Mechanical properties of the high-entropy alloy Al0.5CoCrCuFeNi in various structural states at temperatures of 0.5–300 K

The mechanical properties and fracture characteristics of the high-entropy alloy Al0.5CoCrCuFeNi are studied in different structural states (cast and after two heat treatments) at temperatures of 0.5–300 K with quasistatic deformation by uniaxial compression and distension. Mechanical resonance spectroscopy is used to measure the temperature variations of the Young modulus in the different structural states. It is found that heat treatment of the samples leads to an increase (by roughly 25%) in the Young modulus, the nominal yield point τ0.2, and the deforming stress. The form of the deformation curves is analyzed.
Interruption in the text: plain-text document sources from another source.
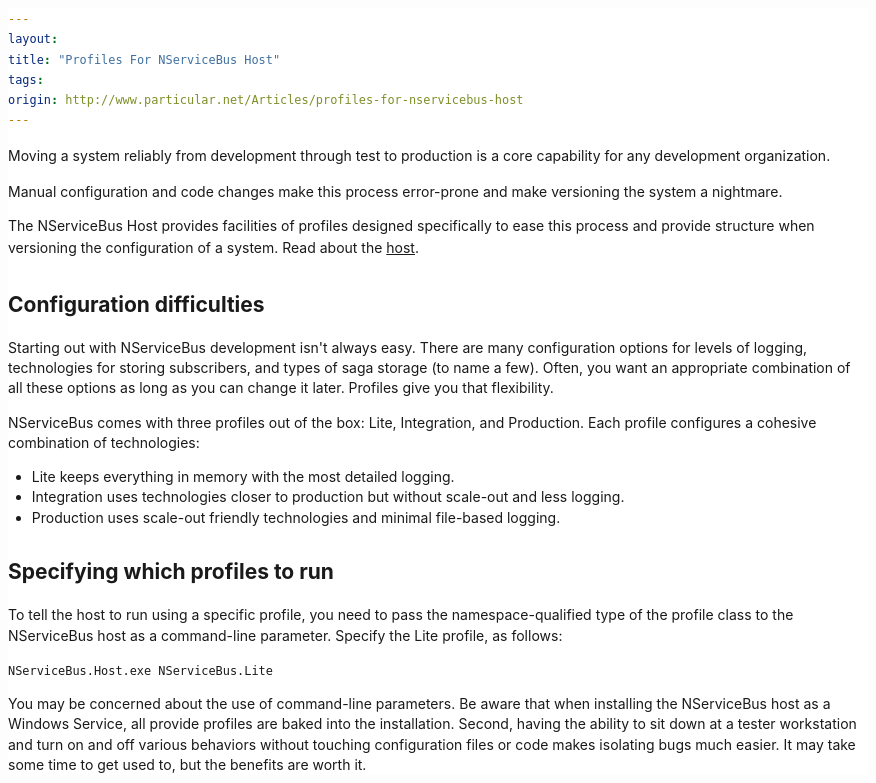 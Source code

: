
 ```yaml
---
layout:
title: "Profiles For NServiceBus Host"
tags: 
origin: http://www.particular.net/Articles/profiles-for-nservicebus-host
---
```

Moving a system
<span style="font-size: 14px; line-height: 24px;">reliably
</span><span style="font-size: 14px; line-height: 24px;">from development through test to production is a core capability for any development organization.</span>

Manual configuration and code changes make this process error-prone and make versioning the system a nightmare.

The NServiceBus Host provides facilities of profiles designed specifically to ease this process and provide structure when versioning the configuration of a system.
<span style="font-size: 14px; line-height: 24px;">Read about the
</span>[host](the-nservicebus-host)<span style="font-size: 14px; line-height: 24px;">.</span>

Configuration difficulties
--------------------------

Starting out with NServiceBus development isn't always easy. There are many configuration options for levels of logging, technologies for storing subscribers, and types of saga storage (to name a few). Often, you want an appropriate combination of all these options as long as you can change it later. Profiles give you that flexibility.

NServiceBus comes with three profiles out of the box: Lite, Integration, and Production. Each profile configures a cohesive combination of technologies:

-   Lite keeps everything in memory with the most detailed logging.
-   Integration uses technologies closer to production but without
    scale-out and less logging.
-   Production uses scale-out friendly technologies and minimal
    file-based logging.

Specifying which profiles to run
--------------------------------

To tell the host to run using a specific profile, you need to pass the namespace-qualified type of the profile class to the NServiceBus host as a command-line parameter. Specify the Lite profile, as follows:



    NServiceBus.Host.exe NServiceBus.Lite



You may be concerned about the use of command-line parameters. Be aware that when installing the NServiceBus host as a Windows Service, all provide profiles are baked into the installation. Second, having the ability to sit down at a tester workstation and turn on and off various behaviors without touching configuration files or code makes isolating bugs much easier. It may take some time to get used to, but the benefits are worth it.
The temperature interval for the transition from smooth to discontinuous plastic flow is determined. For the cast state the differences in τ0.2 under tension and compression are determined, an anomalous temperature dependence of τ0.2 (for temperatures in the 0.5–4.2 K range) is discovered, and thermal activation analysis of the experimental data yields empirical estimates for the parameters of the interactions of dislocations with local barriers. After heat treatment the samples break up into two parts under compression, as opposed to the cast state, where the samples acquire a “barrel” shape during compression. It is found that fracture of the heat treated samples at temperatures of 300–4.2 K has a viscous character.